> DESCRIPTION OF THE TASK
Ignoring every picture, return the lines of the listing below word for word, from the line that holds "JavaScript YouTube downlader" through the line that holds "- Student Details".
_ _ _ _ _ _ _
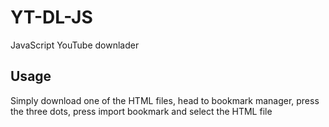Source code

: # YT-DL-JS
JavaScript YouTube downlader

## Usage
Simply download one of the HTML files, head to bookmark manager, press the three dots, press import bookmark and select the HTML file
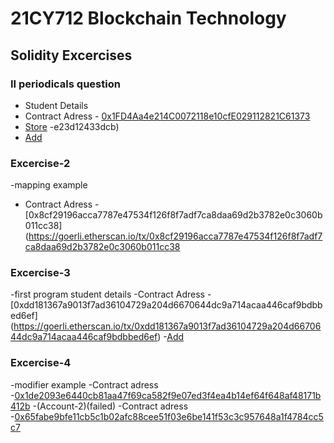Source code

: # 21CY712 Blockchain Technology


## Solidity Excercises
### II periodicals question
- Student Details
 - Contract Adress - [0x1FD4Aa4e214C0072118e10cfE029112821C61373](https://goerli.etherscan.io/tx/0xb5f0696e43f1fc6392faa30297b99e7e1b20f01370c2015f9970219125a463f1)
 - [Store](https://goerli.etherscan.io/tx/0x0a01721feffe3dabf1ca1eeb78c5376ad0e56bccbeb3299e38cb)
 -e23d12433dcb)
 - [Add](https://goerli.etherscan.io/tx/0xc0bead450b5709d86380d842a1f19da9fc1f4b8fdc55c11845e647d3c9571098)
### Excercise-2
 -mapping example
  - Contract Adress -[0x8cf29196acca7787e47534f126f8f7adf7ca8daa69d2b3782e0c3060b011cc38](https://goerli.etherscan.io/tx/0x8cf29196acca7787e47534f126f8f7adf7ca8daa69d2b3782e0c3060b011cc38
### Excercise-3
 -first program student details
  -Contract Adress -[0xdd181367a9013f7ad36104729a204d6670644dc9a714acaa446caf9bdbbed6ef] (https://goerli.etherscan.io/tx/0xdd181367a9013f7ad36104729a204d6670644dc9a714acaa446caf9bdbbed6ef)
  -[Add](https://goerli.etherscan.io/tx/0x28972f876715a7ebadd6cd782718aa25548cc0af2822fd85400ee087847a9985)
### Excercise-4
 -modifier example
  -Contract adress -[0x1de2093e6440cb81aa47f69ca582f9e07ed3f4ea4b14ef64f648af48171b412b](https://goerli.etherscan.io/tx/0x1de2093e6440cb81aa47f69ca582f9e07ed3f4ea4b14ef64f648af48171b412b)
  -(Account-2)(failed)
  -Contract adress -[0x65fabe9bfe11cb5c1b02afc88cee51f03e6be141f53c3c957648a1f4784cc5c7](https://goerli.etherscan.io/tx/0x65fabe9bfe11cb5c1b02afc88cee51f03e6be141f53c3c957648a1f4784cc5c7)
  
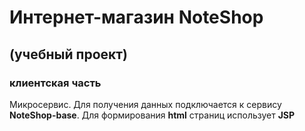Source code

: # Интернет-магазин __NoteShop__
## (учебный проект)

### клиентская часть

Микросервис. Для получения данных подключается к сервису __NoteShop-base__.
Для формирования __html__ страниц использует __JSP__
_ _ _ _ _ _ _
> TASK OUTPUT
JavaScript YouTube downlader

## Usage
Simply download one of the HTML files, head to bookmark manager, press the three dots, press import bookmark and select the HTML file
Source code

: # 21CY712 Blockchain Technology


## Solidity Excercises
### II periodicals question
- Student Details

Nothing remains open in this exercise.